In ancient times, before discovering the fermentation process that produces leavened bread as we know it today, prehistoric people consumed cereal grains mostly either boiled (as hot porridge), or coarsely ground and mixed with liquid (most often water) to make an unleavened cake or "bread". This bread somewhat resembled the flatbreads we know today, but it was definitely not so thin, soft, and white (think pita, but wholemeal and with coarsely ground grains in it). In other words, this was bread in its original, ancient form.
Eden's Original Organic Spelt Crispbread inherits this original, ancient form, but it has a crackerlike consistency which gives it a longer shelf life than leavened (sourdough, yeast or soda) breads or even home-made savoury crackers - without any preservatives whatsoever.
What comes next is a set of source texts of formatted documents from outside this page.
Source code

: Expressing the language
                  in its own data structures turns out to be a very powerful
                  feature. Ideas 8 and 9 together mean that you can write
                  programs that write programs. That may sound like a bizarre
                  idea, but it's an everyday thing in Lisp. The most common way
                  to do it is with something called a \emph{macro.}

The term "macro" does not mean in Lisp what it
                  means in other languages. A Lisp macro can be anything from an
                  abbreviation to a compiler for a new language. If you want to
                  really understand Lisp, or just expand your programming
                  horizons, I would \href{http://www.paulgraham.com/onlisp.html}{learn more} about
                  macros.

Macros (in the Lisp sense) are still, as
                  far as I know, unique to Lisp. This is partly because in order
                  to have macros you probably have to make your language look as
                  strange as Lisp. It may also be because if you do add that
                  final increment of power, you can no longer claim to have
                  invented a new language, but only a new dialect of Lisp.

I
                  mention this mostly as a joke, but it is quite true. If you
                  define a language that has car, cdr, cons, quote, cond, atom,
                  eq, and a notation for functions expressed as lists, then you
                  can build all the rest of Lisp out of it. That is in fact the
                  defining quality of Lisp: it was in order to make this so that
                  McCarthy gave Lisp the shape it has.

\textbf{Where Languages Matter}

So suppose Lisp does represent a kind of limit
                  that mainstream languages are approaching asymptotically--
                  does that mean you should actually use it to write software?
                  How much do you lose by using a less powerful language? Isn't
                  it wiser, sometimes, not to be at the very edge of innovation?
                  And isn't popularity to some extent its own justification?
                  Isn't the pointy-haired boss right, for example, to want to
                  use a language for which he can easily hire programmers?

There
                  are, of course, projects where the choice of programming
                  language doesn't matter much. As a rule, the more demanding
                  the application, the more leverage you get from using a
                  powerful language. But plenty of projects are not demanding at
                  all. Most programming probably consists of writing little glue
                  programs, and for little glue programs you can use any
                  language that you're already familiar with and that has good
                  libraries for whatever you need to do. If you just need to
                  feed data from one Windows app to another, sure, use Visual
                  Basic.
Our spelt crispbread is perfect as a pocket-sized snack, giving you all the nutrients without the surplus calories of other snacks.
Our recipe for this lovely crispbread is very simple, we use the following ingredients only:
Depending on the flavour: Whole-spelt flour (70-82%), Seeds (12%-25%), water, palm oil, wheat flakes, sea salt.
It is 100% organic, so all ingredients are organic certified. The palm oil we use is originated from a sustainable plantation in Columbia. The water we use is filtered water.
We use a low temperature baking process, thus preserving most of the micronutrients and vitamins, too during the baking.
Our daily bread
Bread is life, as the old folks used to say, but the bread we know today has a long history. Our daily bread has not always been made of common wheat; in ancient times, several other crop cereals like rye, oat, barley and some others were also used to make bread. One of these cereal crops, abandoned by the beginning of the 20th century, is spelt. Abandoned, but not forgotten.